### Instructions for the task
Return all of the lines below exactly as they are.

### Stored data
※ ※ ※

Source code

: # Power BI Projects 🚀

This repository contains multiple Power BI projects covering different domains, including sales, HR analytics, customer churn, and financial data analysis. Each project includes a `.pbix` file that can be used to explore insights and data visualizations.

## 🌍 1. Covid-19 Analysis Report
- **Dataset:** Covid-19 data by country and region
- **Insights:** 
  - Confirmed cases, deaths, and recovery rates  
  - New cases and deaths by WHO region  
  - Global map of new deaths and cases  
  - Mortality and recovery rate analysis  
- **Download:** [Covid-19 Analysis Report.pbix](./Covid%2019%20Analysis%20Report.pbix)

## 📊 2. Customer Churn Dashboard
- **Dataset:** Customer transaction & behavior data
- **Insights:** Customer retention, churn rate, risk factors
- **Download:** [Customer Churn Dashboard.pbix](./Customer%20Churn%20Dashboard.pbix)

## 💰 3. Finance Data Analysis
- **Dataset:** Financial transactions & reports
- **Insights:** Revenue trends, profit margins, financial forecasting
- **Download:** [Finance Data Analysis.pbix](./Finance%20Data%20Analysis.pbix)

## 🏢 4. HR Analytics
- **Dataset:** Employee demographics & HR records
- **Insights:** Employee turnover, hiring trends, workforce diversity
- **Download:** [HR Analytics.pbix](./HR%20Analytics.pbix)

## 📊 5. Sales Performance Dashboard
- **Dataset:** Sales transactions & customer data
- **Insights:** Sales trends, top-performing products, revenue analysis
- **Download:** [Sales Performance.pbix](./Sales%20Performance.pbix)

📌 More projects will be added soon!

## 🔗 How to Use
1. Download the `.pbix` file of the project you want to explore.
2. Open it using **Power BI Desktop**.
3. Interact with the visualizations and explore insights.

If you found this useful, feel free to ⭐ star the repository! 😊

※ ※ ※

### Finished exercise
Source code

: # Power BI Projects 🚀

This repository contains multiple Power BI projects covering different domains, including sales, HR analytics, customer churn, and financial data analysis. Each project includes a `.pbix` file that can be used to explore insights and data visualizations.

## 🌍 1. Covid-19 Analysis Report
- **Dataset:** Covid-19 data by country and region
- **Insights:** 
  - Confirmed cases, deaths, and recovery rates  
  - New cases and deaths by WHO region  
  - Global map of new deaths and cases  
  - Mortality and recovery rate analysis  
- **Download:** [Covid-19 Analysis Report.pbix](./Covid%2019%20Analysis%20Report.pbix)

## 📊 2. Customer Churn Dashboard
- **Dataset:** Customer transaction & behavior data
- **Insights:** Customer retention, churn rate, risk factors
- **Download:** [Customer Churn Dashboard.pbix](./Customer%20Churn%20Dashboard.pbix)

## 💰 3. Finance Data Analysis
- **Dataset:** Financial transactions & reports
- **Insights:** Revenue trends, profit margins, financial forecasting
- **Download:** [Finance Data Analysis.pbix](./Finance%20Data%20Analysis.pbix)

## 🏢 4. HR Analytics
- **Dataset:** Employee demographics & HR records
- **Insights:** Employee turnover, hiring trends, workforce diversity
- **Download:** [HR Analytics.pbix](./HR%20Analytics.pbix)

## 📊 5. Sales Performance Dashboard
- **Dataset:** Sales transactions & customer data
- **Insights:** Sales trends, top-performing products, revenue analysis
- **Download:** [Sales Performance.pbix](./Sales%20Performance.pbix)

📌 More projects will be added soon!

## 🔗 How to Use
1. Download the `.pbix` file of the project you want to explore.
2. Open it using **Power BI Desktop**.
3. Interact with the visualizations and explore insights.

If you found this useful, feel free to ⭐ star the repository! 😊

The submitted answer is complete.